The Global Arrays (GA) toolkit provides a shared memory style programming environment in the context of distributed array data structures (called “global arrays”). From the user perspective, a global array can be used as if it was stored in shared memory. All details of the data distribution, addressing, and data access are encapsulated in the global array objects. Information about the actual data distribution and locality can be easily obtained and taken advantage of whenever data locality is important. The primary target architectures for which GA was developed are massively-parallel distributed-memory and scalable shared-memory systems.
GA divides logically shared data structures into “local” and “remote” portions. It recognizes variable data transfer costs required to access the data depending on the proximity attributes. A local portion of the shared memory is assumed to be faster to access and the remainder (remote portion) is considered slower to access. These differences do not hinder the ease-of-use since the library provides uniform access mechanisms for all the shared data regardless where the referenced data is located. In addition, any processes can access a local portion of the shared data directly/in-place like any other data in process local memory. Access to other portions of the shared data must be done through the GA library calls.

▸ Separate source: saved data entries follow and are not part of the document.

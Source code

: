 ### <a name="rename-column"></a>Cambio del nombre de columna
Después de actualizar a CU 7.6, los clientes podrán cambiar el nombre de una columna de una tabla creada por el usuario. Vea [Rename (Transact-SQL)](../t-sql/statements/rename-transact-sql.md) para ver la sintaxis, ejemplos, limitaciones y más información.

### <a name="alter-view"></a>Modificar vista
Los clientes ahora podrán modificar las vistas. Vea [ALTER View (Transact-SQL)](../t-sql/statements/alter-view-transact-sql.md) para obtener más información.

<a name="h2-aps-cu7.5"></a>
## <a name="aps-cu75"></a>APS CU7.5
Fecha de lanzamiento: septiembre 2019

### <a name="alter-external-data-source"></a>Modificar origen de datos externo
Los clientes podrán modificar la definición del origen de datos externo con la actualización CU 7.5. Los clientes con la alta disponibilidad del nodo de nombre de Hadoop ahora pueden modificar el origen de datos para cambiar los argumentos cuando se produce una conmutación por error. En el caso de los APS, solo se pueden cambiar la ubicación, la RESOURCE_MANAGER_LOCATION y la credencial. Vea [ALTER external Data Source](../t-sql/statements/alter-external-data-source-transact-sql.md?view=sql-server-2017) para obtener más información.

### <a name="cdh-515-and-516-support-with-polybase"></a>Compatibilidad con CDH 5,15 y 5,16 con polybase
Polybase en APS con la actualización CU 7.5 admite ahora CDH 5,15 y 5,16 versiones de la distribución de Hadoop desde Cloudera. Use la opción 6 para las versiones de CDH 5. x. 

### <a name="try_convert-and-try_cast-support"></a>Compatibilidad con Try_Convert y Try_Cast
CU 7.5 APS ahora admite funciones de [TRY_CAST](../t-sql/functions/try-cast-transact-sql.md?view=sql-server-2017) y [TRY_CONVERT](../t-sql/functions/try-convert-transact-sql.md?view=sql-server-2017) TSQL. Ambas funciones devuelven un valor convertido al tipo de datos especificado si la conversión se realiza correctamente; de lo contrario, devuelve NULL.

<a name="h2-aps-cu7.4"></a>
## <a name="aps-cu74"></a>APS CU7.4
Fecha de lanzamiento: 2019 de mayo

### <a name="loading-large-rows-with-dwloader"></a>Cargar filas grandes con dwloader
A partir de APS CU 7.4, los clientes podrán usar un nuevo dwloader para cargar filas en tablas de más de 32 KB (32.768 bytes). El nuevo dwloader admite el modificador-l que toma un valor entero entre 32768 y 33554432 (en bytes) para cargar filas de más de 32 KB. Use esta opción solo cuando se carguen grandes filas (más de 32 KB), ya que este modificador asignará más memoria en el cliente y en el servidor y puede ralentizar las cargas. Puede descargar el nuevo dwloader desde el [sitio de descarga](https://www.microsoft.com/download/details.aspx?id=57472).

GA was designed to complement rather than substitute the message-passing model, and it allows the user to combine shared-memory and message-passing styles of programming in the same program. GA inherits an execution environment from a message-passing library (w.r.t. processes, file descriptors etc.) that started the parallel program.
GA is implemented as a library with C and Fortran-77 bindings, and there have been also a Python and C++ interfaces (included starting with the release 3.2) developed. Therefore, explicit library calls are required to use the GA model in a parallel C/Fortran program.
A disk extension of the Global Array library is supported by its companion library called Disk Resident Arrays (DRA). DRA maintains array objects in secondary storage and allows transfer of data to/from global arrays.
The basic shared memory operations supported include get, put, scatter and gather. They are complemented by atomic read-and-increment, accumulate (reduction operation that combines data in local memory with data in the shared memory location), and lock operations. However, these operations can only be used to access data in global arrays rather than arbitrary memory locations. At least one global array has to be created before data transfer operations can be used. These GA operations are truly one-sided/unilateral and will complete regardless of actions taken by the remote process(es) that own(s) the referenced data. In particular, GA does not offer or rely on a polling operation or require inserting any other GA library calls to assure communication progress on the remote side.
A programmer in the GA program has a full control over the distribution of global arrays. Both regular and irregular distributions are supported, see Section 3 for details.
The GA data transfer operations use an array index-based interface rather than addresses of the shared data. Unlike other systems based on global address space that support remote memory (put/get) operations, GA does not require the user to specify the target process/es where the referenced shared data resides – it simply provides a global view of the data structures. The higher level array oriented API (application programming interface) makes GA easier to use, at the same time without compromising data locality control. The library internally performs global array index-to-address translation and then transfers data between appropriate processes. If necessary, the programmer is always able to inquire:
- where an an element or array section is located, and
- which process or processes own data in the specified array section.
The GA toolkit supports four data types in Fortran: integer, real, double precision, and double complex. In the C interface, int, long, float, double and struct double complex are available. Underneath, the library represents the data using C datatypes. For the Fortran users, it means that some arrays created in C for which there is no appropriate datatype mapping to Fortran (for example on the Cray T3E Fortran real is not implemented whereas C float is) might not be accessible. In all the other cases, the dataype representation is transparent.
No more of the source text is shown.